Another filter is capacity utilisation and prime age employment. The signal given by US demand deposits and broad money growth vs NGDP has obviously been strongly loose for some time as the US responds to the pandemic. However, with 10% of the entire 25-54 year old population newly out of work in the pandemic, there was clearly no danger of the market pricing policy tightening. Only once a return to pre-pandemic levels of employment was within a reasonable horizon - on the current pace we’ll get there by next Feb - was it possible for markets to reprice and include a likelihood of policy tightening in the future. Capacity utilisation, a survey measure of business’s idle plant and equipment, fulfills the same function. The pandemic case is a very obvious one but employment was similarly useful in 2019 - it fell throughout 2019 even as the monetary environment loosened. That was a useful counter signal to my monetary measures, it started to rise again in late 2019, followed by tightening expectations priced by the market.

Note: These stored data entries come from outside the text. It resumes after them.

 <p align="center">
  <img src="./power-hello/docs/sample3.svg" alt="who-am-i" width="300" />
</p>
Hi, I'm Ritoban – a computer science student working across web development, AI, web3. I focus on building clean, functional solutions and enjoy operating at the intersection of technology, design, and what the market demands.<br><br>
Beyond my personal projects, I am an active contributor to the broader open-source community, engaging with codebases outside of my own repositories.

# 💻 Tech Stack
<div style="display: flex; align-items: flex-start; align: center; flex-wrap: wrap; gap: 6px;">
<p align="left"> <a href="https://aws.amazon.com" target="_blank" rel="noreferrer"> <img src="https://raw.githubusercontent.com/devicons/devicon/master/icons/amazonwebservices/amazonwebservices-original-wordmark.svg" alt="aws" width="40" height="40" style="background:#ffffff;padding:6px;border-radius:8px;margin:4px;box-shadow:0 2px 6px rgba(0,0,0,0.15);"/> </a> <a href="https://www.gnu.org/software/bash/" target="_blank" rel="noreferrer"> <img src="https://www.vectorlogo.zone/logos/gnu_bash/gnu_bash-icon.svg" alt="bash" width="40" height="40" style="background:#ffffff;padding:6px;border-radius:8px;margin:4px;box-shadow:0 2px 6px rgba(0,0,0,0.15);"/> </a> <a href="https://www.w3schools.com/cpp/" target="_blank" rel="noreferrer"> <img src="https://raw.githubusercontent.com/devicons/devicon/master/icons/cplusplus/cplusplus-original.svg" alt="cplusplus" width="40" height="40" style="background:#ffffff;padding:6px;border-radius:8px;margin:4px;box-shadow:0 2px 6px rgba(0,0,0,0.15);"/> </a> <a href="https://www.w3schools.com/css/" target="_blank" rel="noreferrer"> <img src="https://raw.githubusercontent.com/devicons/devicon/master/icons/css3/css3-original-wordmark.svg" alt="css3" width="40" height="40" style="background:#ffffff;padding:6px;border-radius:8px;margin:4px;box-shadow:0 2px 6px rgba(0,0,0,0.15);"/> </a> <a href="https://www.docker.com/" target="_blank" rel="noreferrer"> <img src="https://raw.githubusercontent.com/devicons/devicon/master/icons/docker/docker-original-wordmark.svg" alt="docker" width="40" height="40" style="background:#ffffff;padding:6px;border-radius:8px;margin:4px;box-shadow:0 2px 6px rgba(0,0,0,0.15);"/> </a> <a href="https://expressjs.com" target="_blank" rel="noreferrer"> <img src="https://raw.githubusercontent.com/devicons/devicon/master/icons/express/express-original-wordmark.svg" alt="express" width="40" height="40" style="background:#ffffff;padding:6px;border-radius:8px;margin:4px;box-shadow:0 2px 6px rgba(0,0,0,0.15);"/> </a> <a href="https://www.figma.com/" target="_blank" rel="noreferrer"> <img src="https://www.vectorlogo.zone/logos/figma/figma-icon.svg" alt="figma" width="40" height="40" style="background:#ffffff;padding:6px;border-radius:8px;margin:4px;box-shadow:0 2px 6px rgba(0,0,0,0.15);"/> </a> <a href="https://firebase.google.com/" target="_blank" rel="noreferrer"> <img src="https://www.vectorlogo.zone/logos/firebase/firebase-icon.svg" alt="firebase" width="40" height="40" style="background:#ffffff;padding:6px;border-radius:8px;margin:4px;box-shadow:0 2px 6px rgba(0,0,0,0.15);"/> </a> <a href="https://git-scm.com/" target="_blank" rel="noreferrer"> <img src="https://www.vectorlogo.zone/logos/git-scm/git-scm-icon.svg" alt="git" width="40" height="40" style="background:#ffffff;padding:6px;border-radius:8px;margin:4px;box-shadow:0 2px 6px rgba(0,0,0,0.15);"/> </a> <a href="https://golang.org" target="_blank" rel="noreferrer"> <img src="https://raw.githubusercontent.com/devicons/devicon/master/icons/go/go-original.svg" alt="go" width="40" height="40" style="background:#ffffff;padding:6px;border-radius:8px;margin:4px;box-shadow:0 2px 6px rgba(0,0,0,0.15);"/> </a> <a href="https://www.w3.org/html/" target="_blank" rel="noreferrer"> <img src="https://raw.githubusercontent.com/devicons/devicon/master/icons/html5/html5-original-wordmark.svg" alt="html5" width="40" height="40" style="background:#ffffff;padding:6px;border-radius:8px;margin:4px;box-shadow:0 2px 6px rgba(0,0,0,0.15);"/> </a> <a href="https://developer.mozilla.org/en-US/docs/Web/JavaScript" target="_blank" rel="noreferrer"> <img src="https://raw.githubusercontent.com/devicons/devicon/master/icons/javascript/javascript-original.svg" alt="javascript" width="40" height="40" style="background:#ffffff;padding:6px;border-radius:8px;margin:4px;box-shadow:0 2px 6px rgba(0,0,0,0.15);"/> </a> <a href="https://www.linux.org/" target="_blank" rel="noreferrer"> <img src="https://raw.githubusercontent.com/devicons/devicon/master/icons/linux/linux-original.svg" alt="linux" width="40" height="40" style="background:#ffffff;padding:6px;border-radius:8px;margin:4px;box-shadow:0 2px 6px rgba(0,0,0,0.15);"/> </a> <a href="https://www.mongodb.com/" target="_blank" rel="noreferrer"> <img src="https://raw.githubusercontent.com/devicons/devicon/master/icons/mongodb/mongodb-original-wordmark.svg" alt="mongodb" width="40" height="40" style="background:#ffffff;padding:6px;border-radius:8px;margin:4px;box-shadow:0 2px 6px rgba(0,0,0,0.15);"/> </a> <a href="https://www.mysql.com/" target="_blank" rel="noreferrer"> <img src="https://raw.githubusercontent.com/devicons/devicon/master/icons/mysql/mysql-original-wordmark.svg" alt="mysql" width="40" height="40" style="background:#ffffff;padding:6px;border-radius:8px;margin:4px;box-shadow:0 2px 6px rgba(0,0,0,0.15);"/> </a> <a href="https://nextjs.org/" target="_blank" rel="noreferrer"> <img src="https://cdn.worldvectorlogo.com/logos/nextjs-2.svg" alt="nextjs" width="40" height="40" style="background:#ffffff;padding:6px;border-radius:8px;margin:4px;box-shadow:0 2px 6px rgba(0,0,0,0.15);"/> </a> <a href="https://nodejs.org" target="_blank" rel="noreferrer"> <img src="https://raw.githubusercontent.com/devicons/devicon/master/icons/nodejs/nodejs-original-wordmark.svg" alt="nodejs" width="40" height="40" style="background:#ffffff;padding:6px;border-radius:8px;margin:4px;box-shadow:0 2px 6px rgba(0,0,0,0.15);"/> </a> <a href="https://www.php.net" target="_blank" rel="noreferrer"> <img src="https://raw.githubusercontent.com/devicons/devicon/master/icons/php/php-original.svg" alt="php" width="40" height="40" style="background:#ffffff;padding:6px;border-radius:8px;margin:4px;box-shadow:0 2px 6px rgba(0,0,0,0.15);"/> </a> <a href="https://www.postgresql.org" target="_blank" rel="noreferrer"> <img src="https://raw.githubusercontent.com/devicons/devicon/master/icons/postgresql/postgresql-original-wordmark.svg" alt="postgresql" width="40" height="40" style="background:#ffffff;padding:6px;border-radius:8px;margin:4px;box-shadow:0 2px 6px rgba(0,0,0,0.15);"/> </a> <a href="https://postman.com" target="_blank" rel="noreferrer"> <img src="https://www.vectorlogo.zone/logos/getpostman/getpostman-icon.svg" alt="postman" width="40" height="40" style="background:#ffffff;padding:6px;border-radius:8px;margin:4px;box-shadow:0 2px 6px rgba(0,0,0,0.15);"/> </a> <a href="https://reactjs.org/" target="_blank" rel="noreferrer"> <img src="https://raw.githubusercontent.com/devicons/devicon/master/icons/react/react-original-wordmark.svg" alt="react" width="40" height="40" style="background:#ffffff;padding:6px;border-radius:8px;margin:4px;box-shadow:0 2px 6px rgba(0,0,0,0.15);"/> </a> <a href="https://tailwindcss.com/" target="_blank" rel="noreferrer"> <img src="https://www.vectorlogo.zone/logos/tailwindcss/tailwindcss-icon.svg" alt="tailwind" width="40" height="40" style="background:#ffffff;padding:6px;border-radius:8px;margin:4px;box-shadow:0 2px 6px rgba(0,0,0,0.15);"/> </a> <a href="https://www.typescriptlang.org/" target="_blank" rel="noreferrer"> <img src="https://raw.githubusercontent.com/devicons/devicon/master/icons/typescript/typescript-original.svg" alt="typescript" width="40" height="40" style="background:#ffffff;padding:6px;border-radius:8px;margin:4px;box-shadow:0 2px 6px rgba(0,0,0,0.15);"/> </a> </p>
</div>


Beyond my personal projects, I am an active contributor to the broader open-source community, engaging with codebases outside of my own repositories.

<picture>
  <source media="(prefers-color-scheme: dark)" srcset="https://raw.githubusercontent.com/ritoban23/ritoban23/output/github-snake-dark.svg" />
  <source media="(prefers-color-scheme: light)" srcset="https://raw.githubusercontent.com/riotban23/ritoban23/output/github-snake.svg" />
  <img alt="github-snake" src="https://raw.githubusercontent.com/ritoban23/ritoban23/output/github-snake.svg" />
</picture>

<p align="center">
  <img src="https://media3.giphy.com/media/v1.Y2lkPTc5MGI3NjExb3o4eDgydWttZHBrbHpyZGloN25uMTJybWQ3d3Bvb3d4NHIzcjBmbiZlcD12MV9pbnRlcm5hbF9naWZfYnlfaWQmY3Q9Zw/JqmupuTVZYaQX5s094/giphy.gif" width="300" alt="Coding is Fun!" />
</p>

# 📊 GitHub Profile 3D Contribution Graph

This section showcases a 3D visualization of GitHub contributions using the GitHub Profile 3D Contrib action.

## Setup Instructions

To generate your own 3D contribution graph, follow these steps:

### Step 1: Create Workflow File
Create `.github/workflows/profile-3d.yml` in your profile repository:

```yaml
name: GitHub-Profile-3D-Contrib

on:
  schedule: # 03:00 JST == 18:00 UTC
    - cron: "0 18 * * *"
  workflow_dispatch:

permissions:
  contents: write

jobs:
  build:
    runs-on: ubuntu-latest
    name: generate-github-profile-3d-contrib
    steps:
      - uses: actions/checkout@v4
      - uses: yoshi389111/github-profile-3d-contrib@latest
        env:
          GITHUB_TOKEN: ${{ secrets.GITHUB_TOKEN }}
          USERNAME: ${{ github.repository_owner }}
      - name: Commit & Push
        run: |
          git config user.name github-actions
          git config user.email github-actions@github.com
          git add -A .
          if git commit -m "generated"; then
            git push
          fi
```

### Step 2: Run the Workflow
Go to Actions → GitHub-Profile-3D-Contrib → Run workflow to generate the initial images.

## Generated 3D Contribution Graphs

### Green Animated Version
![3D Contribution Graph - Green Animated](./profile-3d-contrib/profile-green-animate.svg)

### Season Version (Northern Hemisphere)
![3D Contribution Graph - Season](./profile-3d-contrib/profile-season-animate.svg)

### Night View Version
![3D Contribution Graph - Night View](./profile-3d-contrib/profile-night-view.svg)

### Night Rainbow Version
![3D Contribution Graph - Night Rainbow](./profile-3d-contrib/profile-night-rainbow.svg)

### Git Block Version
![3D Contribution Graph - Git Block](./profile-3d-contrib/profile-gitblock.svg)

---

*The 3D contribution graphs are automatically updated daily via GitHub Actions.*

Trading this approach without following markets closely wouldn’t work, the limited success I’ve had with this approach has relied on closely following the narratives that underlie prices - as well as monitoring derivatives of prices that give information about positioning. The implied volatility of options on different parts of the interest rate curve can tell us something about beliefs. In advance of the Fed meeting last week, options on interest rates in 2024 were trading at 4x the implied volatility of those in 2022 - that indicated to me that there was a consensus that rates could not moved. I was able to cross confirm that by asking my clients whether they would consider selling one to buy the other, and being told they wouldn’t even consider it. That is normally a good indication that something is overly consensus and vulnerable to a shift.
This approach is definitely not scientific in the sense of being a formally testable model of how the world works. Such a model could not exist to answer the question of ‘what will everyone believe next’ that speculators aim to answer. The main contribution I think it makes is applying a kind of structured agnosticism about the world - by looking directly at the quantity of credit relative to the total value supporting it I am looking through the intentions and beliefs of central bankers, and the market. There are much more ‘sophisticated’ measures of financial conditions, but these are invariably using data that reflects expectations. I prefer a blunt and simple instrument that only reflects beliefs and expectations insofar as they affect behaviour.
This is a difficult approach to simply look at occasionally and take signals from. A static picture of the world through this lens tells you little. Instead, I monitor continuously how the signals I’m getting from the monetary environment and real economy stack up with the pricing of interest rates in the market and make recommendations when the two diverge. It ain’t much, but it’s honest work.
NB: This post is not investment advice and is not a trade recommendation. The views expressed here are my own and do not reflect those of my employer.